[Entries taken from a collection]
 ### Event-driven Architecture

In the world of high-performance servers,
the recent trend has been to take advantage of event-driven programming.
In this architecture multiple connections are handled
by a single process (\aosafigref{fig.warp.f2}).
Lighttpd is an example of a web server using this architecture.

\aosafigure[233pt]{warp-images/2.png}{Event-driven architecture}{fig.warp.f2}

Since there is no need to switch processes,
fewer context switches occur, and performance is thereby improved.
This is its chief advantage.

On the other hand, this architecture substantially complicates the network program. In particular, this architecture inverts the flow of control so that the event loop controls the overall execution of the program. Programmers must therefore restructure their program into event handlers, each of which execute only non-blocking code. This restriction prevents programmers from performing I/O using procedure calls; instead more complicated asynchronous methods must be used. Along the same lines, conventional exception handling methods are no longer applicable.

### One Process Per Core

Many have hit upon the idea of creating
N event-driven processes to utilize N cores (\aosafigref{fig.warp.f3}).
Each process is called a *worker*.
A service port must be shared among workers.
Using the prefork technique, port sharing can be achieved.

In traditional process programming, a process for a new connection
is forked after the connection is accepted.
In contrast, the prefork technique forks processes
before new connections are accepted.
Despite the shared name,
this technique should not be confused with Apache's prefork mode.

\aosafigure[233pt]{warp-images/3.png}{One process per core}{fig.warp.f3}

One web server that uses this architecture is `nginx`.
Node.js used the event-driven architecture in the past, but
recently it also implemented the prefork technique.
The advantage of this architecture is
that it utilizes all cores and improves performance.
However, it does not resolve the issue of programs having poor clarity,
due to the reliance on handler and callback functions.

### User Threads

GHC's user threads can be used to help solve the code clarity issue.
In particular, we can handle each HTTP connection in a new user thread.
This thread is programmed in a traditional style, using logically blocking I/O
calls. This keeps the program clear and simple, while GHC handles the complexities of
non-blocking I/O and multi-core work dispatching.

YOUR GOAL: When you reach the line containing "the recent trend" in the data above, start copying exactly, and stop after the line containing "Despite the shared".

FINISHED EXERCISE:
the recent trend has been to take advantage of event-driven programming.
In this architecture multiple connections are handled
by a single process (\aosafigref{fig.warp.f2}).
Lighttpd is an example of a web server using this architecture.

\aosafigure[233pt]{warp-images/2.png}{Event-driven architecture}{fig.warp.f2}

Since there is no need to switch processes,
fewer context switches occur, and performance is thereby improved.
This is its chief advantage.

On the other hand, this architecture substantially complicates the network program. In particular, this architecture inverts the flow of control so that the event loop controls the overall execution of the program. Programmers must therefore restructure their program into event handlers, each of which execute only non-blocking code. This restriction prevents programmers from performing I/O using procedure calls; instead more complicated asynchronous methods must be used. Along the same lines, conventional exception handling methods are no longer applicable.

### One Process Per Core

Many have hit upon the idea of creating
N event-driven processes to utilize N cores (\aosafigref{fig.warp.f3}).
Each process is called a *worker*.
A service port must be shared among workers.
Using the prefork technique, port sharing can be achieved.

In traditional process programming, a process for a new connection
is forked after the connection is accepted.
In contrast, the prefork technique forks processes
before new connections are accepted.
Despite the shared name,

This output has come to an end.